Plants usually involve a little bit of maintenance…thinning them out when they spread, removing yellowing leaves, keeping bits out of your filter, etc. I love heavily planted underwater jungles and tend to lean to the easy plants (no CO2, can grow in gravel substrate, floating/fast growers). You seem to be starting that way also.
With a 55 gallon tank the height is probably somewhere around 20-24” so you could grow a very nice amazon sword plant. Here is a picture of a huge sword plant in my 46 gallon bow front tank, way back in 2007. You can see I believe in a large variety of food for my fish, and you’re not even seeing the fish food in my freezer, LOL. But anyhow, the sword will send off runners with more “baby” plants and once they grow a little you can plant them too. You want to leave the crown just above the substrate (don’t pile the gravel all the way up to the green stalks, leave some of the beginning of the roots above the gravel line where it connects to the green stalks - I guess you can kind of see that in the photo too).

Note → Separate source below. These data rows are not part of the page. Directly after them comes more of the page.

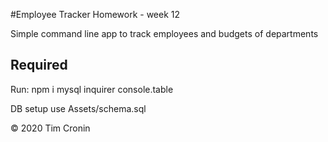 #Employee Tracker Homework - week 12

Simple command line app to track employees and budgets of departments

## Required

Run:
npm i mysql inquirer console.table

DB setup use Assets/schema.sql

© 2020 Tim Cronin
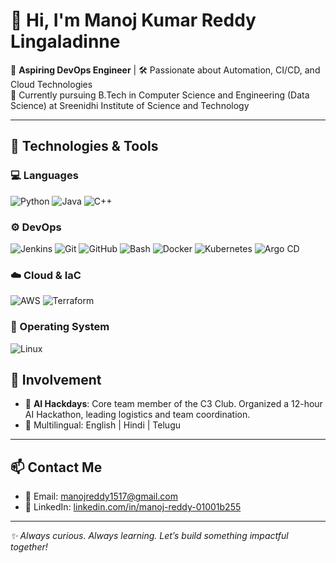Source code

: # 👋 Hi, I'm Manoj Kumar Reddy Lingaladinne

🚀 **Aspiring DevOps Engineer** | 🛠️ Passionate about Automation, CI/CD, and Cloud Technologies  
📍 Currently pursuing B.Tech in Computer Science and Engineering (Data Science) at Sreenidhi Institute of Science and Technology

---

## 🔧 Technologies & Tools

### 💻 Languages
![Python](https://img.shields.io/badge/Python-3776AB?style=for-the-badge&logo=python&logoColor=white)
![Java](https://img.shields.io/badge/Java-007396?style=for-the-badge&logo=java&logoColor=white)
![C++](https://img.shields.io/badge/C++-00599C?style=for-the-badge&logo=c%2b%2b&logoColor=white)

### ⚙️ DevOps
![Jenkins](https://img.shields.io/badge/Jenkins-D24939?style=for-the-badge&logo=jenkins&logoColor=white)
![Git](https://img.shields.io/badge/Git-F05032?style=for-the-badge&logo=git&logoColor=white)
![GitHub](https://img.shields.io/badge/GitHub-181717?style=for-the-badge&logo=github&logoColor=white)
![Bash](https://img.shields.io/badge/Bash-4EAA25?style=for-the-badge&logo=gnubash&logoColor=white)
![Docker](https://img.shields.io/badge/Docker-2496ED?style=for-the-badge&logo=docker&logoColor=white)
![Kubernetes](https://img.shields.io/badge/Kubernetes-326CE5?style=for-the-badge&logo=kubernetes&logoColor=white)
![Argo CD](https://img.shields.io/badge/Argo%20CD-FB6B90?style=for-the-badge&logo=argo&logoColor=white)

### ☁️ Cloud & IaC
![AWS](https://img.shields.io/badge/AWS-232F3E?style=for-the-badge&logo=amazonaws&logoColor=white)
![Terraform](https://img.shields.io/badge/Terraform-7B42BC?style=for-the-badge&logo=terraform&logoColor=white)

### 🐧 Operating System
![Linux](https://img.shields.io/badge/Linux-FCC624?style=for-the-badge&logo=linux&logoColor=black)



## 🌱 Involvement

- 🧠 **AI Hackdays**: Core team member of the C3 Club. Organized a 12-hour AI Hackathon, leading logistics and team coordination.
- 💬 Multilingual: English | Hindi | Telugu

---

## 📫 Contact Me

- 📧 Email: [manojreddy1517@gmail.com](mailto:manojreddy1517@gmail.com)  
- 💼 LinkedIn: [linkedin.com/in/manoj-reddy-01001b255](https://www.linkedin.com/in/manoj-reddy-01001b255/)

---

_✨ Always curious. Always learning. Let’s build something impactful together!_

Since you have some floating plants and plants that can grow attached to rocks/wood, I would suggest you get a good copper free liquid plant fertilizer (shrimp safe). For the swords though, I used a root tab and once every few months or so I’d push one down in to the gravel near the base of my swords. Just be mindful when you vacuum the gravel not to suck up your root tab.
If you keep angelfish in your 55 gallon, they may lay eggs on the sword plant leaves. If you breed angels though, you don’t want any other fish in there with them (and usually a 20 gallon tank is used for a breeding pair anyhow).
Susswassertang is a one-cell thick algae which shrimp love to hang out on and if you wrap some onto a nice round rock (use some cotton thread to wrap and hold the susswassertang to the rock) that can grow into a nice little round bush in your aquarium. Do a search to see what I’m talking about and research more on that plant to see if you would like that. I have that in my crustacean tank, along with many other plants too. It is very easy to grow, it is slow growing.
Another one you might enjoy is hornwort. It is much faster growing, especially with good lighting. It becomes quite bushy and can get to be 10 feet long or more. So you do have to trim it. You can share your extra with other aquarists, trade some for new plants, or toss it in your garden/trash bin.
You should show us a picture of what you have. What kind of aquarium scene are you hoping to achieve?